» **What to work on**
Gather all lines in the records below that include the word "javax".

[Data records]
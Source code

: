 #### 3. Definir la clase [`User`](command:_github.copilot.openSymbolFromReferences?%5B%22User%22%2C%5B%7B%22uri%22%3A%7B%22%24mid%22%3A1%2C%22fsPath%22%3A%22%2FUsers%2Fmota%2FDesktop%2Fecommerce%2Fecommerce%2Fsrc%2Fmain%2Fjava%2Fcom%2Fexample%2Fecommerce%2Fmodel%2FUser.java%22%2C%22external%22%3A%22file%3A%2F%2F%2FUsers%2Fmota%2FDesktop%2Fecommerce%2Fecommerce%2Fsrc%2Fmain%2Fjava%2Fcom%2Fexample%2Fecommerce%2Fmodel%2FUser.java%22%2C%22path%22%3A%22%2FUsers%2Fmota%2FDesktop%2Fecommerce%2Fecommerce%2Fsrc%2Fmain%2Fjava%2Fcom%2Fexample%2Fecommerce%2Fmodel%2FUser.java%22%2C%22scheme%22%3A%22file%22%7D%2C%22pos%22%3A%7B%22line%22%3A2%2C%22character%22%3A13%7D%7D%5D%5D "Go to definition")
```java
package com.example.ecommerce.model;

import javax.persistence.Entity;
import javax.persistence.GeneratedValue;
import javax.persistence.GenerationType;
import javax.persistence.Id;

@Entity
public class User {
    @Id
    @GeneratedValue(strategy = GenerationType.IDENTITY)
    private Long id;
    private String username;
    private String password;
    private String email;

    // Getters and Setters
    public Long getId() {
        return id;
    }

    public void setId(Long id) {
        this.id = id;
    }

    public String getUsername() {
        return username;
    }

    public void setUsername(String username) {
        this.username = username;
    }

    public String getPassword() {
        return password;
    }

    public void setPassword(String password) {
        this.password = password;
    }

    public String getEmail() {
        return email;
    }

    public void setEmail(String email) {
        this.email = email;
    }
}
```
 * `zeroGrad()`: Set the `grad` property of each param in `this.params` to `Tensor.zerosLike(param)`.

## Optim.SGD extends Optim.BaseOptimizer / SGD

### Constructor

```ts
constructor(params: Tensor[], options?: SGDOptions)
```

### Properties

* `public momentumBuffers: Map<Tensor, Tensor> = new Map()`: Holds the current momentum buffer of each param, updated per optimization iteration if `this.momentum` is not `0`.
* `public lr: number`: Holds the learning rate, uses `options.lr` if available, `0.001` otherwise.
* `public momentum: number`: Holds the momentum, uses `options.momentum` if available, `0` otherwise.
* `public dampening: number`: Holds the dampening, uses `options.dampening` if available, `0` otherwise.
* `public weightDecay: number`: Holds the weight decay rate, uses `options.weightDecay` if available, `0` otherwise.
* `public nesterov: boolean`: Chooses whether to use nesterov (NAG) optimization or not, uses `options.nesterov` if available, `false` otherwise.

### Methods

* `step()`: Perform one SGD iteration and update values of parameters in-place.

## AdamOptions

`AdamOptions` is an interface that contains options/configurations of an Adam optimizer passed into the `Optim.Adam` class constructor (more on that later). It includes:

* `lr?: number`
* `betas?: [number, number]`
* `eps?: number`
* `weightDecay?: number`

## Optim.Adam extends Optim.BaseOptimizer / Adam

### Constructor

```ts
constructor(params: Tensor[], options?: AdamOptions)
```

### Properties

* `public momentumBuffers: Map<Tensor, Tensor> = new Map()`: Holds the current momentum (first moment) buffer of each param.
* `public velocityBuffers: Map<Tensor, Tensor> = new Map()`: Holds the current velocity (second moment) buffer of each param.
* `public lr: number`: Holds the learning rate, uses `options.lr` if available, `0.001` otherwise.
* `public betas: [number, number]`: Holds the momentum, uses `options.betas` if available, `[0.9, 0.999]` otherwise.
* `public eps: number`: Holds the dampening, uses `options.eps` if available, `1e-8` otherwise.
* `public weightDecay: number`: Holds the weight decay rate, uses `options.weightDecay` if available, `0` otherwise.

» **Reply**
import javax.persistence.Entity;
import javax.persistence.GeneratedValue;
import javax.persistence.GenerationType;
import javax.persistence.Id;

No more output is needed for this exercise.